Pictures paired with source code:
□ □ □ □ □
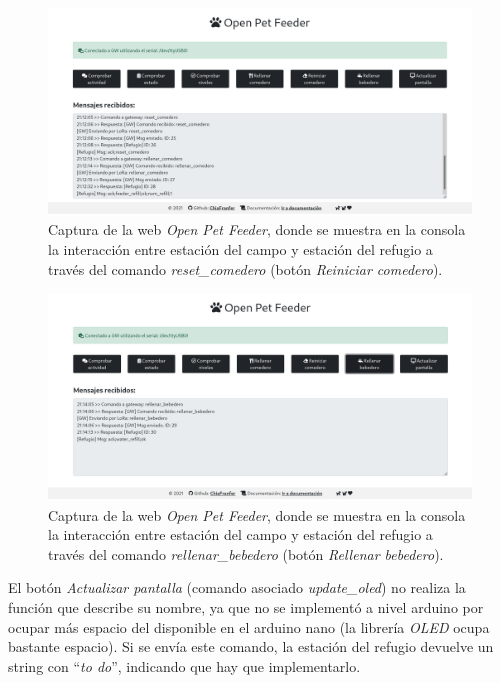 \documentclass[12pt]{article}
\begin{document}
	\begin{figure}[h!]
		\begin{center}
			\includegraphics[width=1\textwidth]{img_comp/captura_web_6.png}
			\caption{Captura de la web \textit{Open Pet Feeder}, donde se muestra en la consola la interacción entre estación del campo y estación del refugio a través del comando \textit{reset\_comedero} (botón \textit{Reiniciar comedero}).}
			\label{captura web 6}
		\end{center}
	\end{figure}

	\pagebreak
	
	\begin{figure}[h!]
		\begin{center}
			\includegraphics[width=1\textwidth]{img_comp/captura_web_7.png}
			\caption{Captura de la web \textit{Open Pet Feeder}, donde se muestra en la consola la interacción entre estación del campo y estación del refugio a través del comando \textit{rellenar\_bebedero} (botón \textit{Rellenar bebedero}).}
			\label{captura web 7}
		\end{center}
	\end{figure}
	
	\noindent El botón \textit{Actualizar pantalla} (comando asociado \textit{update\_oled}) no realiza la función que describe su nombre, ya que no se implementó a nivel arduino por ocupar más espacio del disponible en el arduino nano (la librería \textit{OLED} ocupa bastante espacio). Si se envía este comando, la estación del refugio devuelve un string con ``\textit{to do}'', indicando que hay que implementarlo.\\
	
\end{document}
□ □ □ □ □
__What needs to be done__:
Exact reproduction of the entries above is what's needed; images stay out.

__Output for this task__:
 \documentclass[12pt]{article}
\begin{document}
	\begin{figure}[h!]
		\begin{center}
			\includegraphics[width=1\textwidth]{img_comp/captura_web_6.png}
			\caption{Captura de la web \textit{Open Pet Feeder}, donde se muestra en la consola la interacción entre estación del campo y estación del refugio a través del comando \textit{reset\_comedero} (botón \textit{Reiniciar comedero}).}
			\label{captura web 6}
		\end{center}
	\end{figure}

	\pagebreak
	
	\begin{figure}[h!]
		\begin{center}
			\includegraphics[width=1\textwidth]{img_comp/captura_web_7.png}
			\caption{Captura de la web \textit{Open Pet Feeder}, donde se muestra en la consola la interacción entre estación del campo y estación del refugio a través del comando \textit{rellenar\_bebedero} (botón \textit{Rellenar bebedero}).}
			\label{captura web 7}
		\end{center}
	\end{figure}
	
	\noindent El botón \textit{Actualizar pantalla} (comando asociado \textit{update\_oled}) no realiza la función que describe su nombre, ya que no se implementó a nivel arduino por ocupar más espacio del disponible en el arduino nano (la librería \textit{OLED} ocupa bastante espacio). Si se envía este comando, la estación del refugio devuelve un string con ``\textit{to do}'', indicando que hay que implementarlo.\\
	
\end{document}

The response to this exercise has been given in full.